● What you have to do: From the line that includes "precautionary measures, a" to the last line of the data, quote each line precisely; both boundary lines belong in the answer.

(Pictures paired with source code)
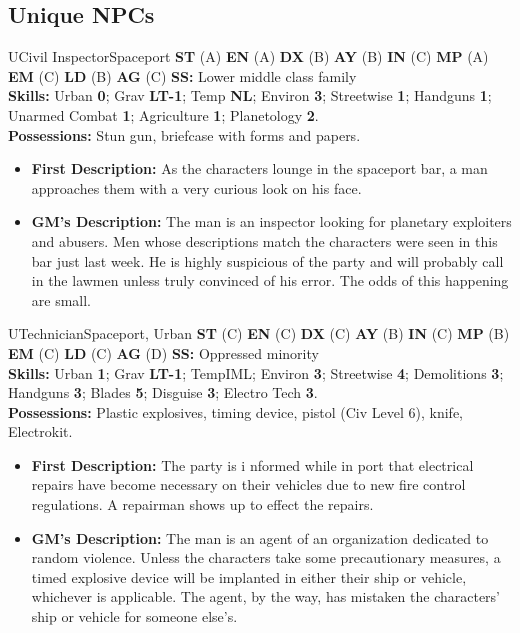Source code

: \hrulefill

\subsection{Unique NPCs}
\label{sec:unique-npcs}

\setcounter{npc}{0}
\begin{npc}{U}{Civil Inspector}{Spaceport}
\textbf{ST} (A) \textbf{EN} (A) \textbf{DX} (B) \textbf{AY} (B) \textbf{IN} (C) \textbf{MP} (A) \textbf{EM} (C) \textbf{LD} (B) \textbf{AG} (C) \textbf{SS:} Lower middle class family \\
\textbf{Skills:} Urban \textbf{0}; Grav \textbf{LT-1}; Temp \textbf{NL}; Environ \textbf{3}; Streetwise \textbf{1}; Handguns \textbf{1}; Unarmed Combat \textbf{1}; Agriculture \textbf{1}; Planetology \textbf{2}. \\
\textbf{Possessions:} Stun gun, briefcase with forms and papers. 
\begin{itemize}
\item \textbf{First Description:} As the characters lounge in the spaceport bar, a man approaches them with a very curious look on his face. 
\item \textbf{GM's Description:} The man is an inspector looking for planetary exploiters and abusers. Men whose descriptions match the 
characters were seen in this bar just last week. He is highly suspicious of the party and will probably call in the lawmen unless truly 
convinced of his error. The odds of this happening are small. 
\end{itemize}
\end{npc}

\hrulefill

\begin{npc}{U}{Technician}{Spaceport, Urban}
\textbf{ST} (C) \textbf{EN} (C) \textbf{DX} (C) \textbf{AY} (B) \textbf{IN} (C) \textbf{MP} (B) \textbf{EM} (C) \textbf{LD} (C) \textbf{AG} (D) 
\textbf{SS:} Oppressed minority \\
\textbf{Skills:} Urban \textbf{1}; Grav \textbf{LT-1}; TempIML; Environ \textbf{3}; Streetwise \textbf{4}; Demolitions \textbf{3}; Handguns \textbf{3}; Blades \textbf{5}; Disguise \textbf{3}; Electro Tech \textbf{3}. \\
\textbf{Possessions:} Plastic explosives, timing device, pistol (Civ Level 6), knife, Electrokit. 
\begin{itemize}
\item \textbf{First Description:} The party is i nformed while in port that electrical repairs have become necessary on their vehicles due to new fire 
control regulations. A repairman shows up to effect the repairs. 
\item \textbf{GM's Description:} The man is an agent of an organization dedicated to random violence. Unless the characters take some 
precautionary measures, a timed explosive device will be implanted in either their ship or vehicle, whichever is applicable. The agent, 
by the way, has mistaken the characters' ship or vehicle for someone else's. 
\end{itemize}
\end{npc}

● Response area:
precautionary measures, a timed explosive device will be implanted in either their ship or vehicle, whichever is applicable. The agent, 
by the way, has mistaken the characters' ship or vehicle for someone else's. 
\end{itemize}
\end{npc}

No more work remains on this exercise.